Underemployment Is Stuck at 17%
Overall, however, November's job report was a major disappointment, across nearly the entire spectrum of statistics.
The underemployment rate, which includes both the unemployed and those working part-time who are seeking full-time jobs, remained the same at a staggering 17%. And the number of long-term unemployed -- those out of work for 27 weeks or longer -- increased to 6.3 million.
Average hourly earnings increased a paltry 1 cent to $22.75 per hour. The average workweek for all employees was unchanged at 34.3 hours. A 0.1 hour increase in the workweek adds about 100,000 jobs to the economy.
Most sector totals also came in at the low end of estimates. Temporary services -- considered a leading indicator of permanent hiring -- added 39,5000 jobs; services added 54,000 jobs; health care, 19,000; and mining, 6,000 jobs. On the downside, manufacturing lost 13,000 positions; government, 11,000; retail department stores, 9,000; and home furnishing stores, 5,000.
When Will the Jobs Appear?
November's downbeat report occurred amid a backdrop of data indicating that the U.S. economy is on the cusp of better things, at least from a GDP growth standpoint. Indeed, U.S. GDP expansion for the third quarter was just revised higher, to 2.5% from 2%. The manufacturing rebound, aided by a slightly weaker dollar, shows no signs of ending. And jobless claims have been in a downtrend for about two months. All these suggested that the protracted period of high layoffs was finally coming to an end.
And yet, despite the stronger growth signs -- and better-than-expected retail sales as the holiday shopping started -- substantial job growth has not appeared in a sustained way. One major reason so far for the so-called jobless recovery has been the remarkable story of continuously rising U.S. worker productivity. It rose again in the third quarter by 2.3%, higher than the initial estimate of a 1.9% increase.
Equally impressive, productivity is up a revised 2.6% over the past four quarters, slightly below the torrid 3.5% increase for 2009, but still an impressive rise in per-person per-hour output in the past year.

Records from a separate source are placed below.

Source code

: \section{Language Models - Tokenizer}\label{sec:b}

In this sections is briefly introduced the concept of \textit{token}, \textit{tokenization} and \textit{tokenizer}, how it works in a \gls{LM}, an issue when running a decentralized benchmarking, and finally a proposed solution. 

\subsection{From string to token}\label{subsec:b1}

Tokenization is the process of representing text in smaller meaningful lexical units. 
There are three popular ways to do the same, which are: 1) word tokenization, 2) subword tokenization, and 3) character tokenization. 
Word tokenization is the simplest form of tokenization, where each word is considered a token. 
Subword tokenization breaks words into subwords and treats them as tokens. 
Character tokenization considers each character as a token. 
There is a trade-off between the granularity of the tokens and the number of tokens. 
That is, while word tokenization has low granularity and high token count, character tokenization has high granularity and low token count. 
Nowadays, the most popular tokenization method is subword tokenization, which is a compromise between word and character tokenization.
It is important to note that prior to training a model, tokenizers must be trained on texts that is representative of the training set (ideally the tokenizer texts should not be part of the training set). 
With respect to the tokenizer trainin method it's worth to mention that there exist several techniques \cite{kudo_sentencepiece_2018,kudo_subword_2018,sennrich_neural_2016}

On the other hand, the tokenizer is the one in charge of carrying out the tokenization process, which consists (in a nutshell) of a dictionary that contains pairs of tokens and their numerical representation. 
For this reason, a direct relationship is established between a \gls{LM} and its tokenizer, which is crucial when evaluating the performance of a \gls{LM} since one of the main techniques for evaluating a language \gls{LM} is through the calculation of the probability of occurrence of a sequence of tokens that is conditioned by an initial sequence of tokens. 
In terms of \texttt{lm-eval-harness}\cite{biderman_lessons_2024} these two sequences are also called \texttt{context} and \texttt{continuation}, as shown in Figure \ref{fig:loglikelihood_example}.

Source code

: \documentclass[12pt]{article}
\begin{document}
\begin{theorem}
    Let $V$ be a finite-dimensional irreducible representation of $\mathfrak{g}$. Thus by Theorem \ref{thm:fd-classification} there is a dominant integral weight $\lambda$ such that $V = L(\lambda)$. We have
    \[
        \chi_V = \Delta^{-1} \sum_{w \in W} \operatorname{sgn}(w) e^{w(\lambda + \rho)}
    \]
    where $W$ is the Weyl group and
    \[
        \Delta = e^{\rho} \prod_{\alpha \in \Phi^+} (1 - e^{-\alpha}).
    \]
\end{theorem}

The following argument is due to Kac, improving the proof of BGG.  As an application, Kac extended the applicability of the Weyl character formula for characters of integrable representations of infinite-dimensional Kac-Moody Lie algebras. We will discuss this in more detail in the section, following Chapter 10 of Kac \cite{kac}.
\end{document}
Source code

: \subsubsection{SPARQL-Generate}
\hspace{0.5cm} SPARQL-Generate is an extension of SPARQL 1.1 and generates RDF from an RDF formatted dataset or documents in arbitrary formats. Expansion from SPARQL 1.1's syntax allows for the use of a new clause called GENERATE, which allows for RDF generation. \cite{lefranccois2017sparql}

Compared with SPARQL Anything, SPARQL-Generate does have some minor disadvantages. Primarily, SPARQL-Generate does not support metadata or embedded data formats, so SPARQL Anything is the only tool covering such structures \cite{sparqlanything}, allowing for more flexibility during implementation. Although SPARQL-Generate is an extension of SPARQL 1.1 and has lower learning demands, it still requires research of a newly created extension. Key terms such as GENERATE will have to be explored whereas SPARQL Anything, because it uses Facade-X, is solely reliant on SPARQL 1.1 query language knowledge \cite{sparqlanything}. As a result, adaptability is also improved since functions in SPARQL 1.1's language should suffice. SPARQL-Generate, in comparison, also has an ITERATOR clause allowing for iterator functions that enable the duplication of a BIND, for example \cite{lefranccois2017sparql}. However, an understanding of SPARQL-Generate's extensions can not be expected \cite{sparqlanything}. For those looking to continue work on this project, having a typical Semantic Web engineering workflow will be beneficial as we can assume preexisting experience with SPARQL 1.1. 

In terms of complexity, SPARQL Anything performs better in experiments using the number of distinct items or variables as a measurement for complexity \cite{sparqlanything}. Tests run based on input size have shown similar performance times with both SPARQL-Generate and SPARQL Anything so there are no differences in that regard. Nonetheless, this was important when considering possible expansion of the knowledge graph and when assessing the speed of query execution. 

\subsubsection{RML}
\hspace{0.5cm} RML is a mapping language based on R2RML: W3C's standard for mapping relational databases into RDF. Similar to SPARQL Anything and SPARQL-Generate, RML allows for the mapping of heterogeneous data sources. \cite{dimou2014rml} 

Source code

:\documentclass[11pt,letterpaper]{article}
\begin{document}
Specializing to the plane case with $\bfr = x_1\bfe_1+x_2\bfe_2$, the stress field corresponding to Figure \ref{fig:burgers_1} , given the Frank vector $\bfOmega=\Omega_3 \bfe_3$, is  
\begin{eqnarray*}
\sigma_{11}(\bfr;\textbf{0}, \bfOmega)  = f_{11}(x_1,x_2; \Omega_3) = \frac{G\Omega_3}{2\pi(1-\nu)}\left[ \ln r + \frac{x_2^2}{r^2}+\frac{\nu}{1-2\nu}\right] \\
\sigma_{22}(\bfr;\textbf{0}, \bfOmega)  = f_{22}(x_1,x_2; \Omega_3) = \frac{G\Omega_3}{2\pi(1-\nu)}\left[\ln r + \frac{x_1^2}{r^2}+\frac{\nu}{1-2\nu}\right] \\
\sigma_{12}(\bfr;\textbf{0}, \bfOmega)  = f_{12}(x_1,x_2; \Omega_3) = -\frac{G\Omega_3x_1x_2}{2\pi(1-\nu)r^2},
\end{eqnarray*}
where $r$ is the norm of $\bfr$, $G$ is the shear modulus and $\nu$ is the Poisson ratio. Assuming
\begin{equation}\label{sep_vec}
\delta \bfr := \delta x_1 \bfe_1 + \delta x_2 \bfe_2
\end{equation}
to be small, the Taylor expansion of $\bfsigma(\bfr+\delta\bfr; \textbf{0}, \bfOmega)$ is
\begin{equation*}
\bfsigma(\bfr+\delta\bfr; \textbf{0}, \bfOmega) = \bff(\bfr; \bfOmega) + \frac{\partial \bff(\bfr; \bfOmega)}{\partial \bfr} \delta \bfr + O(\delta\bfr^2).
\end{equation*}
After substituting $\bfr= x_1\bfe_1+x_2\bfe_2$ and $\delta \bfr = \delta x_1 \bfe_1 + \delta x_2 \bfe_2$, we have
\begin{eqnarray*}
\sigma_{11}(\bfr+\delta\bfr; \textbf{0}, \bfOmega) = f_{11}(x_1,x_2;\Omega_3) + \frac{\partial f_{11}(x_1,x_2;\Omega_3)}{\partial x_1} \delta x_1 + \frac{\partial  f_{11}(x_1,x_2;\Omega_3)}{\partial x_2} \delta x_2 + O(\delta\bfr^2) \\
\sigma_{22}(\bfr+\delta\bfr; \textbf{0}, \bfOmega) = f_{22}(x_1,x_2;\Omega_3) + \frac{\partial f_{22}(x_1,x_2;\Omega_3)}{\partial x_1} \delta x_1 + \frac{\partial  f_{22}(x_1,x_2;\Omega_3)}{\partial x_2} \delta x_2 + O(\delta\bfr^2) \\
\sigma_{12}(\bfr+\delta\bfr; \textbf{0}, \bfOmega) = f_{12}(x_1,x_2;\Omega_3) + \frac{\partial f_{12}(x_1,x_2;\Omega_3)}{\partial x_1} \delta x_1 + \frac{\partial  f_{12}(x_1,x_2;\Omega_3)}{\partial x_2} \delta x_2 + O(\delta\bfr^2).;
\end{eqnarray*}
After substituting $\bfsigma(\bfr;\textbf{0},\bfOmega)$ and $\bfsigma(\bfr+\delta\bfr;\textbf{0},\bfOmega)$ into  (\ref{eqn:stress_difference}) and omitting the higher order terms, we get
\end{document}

Higher Productivity's Downside
That increased productivity has helped the bottom lines of companies large and small: During the 2007-2009 recession, businesses were able to maintain output despite layoffs, a pattern that has held up as the recovery started. But that high productivity has a downside -- it has delayed job creation.
However, as the latest jobs report demonstrates, this expansion in the initial decades of globalization is frequently defying norms and expectations. For workers, it's likely to be a recovery that's filled with fits and starts. And surprises, both good and harsh.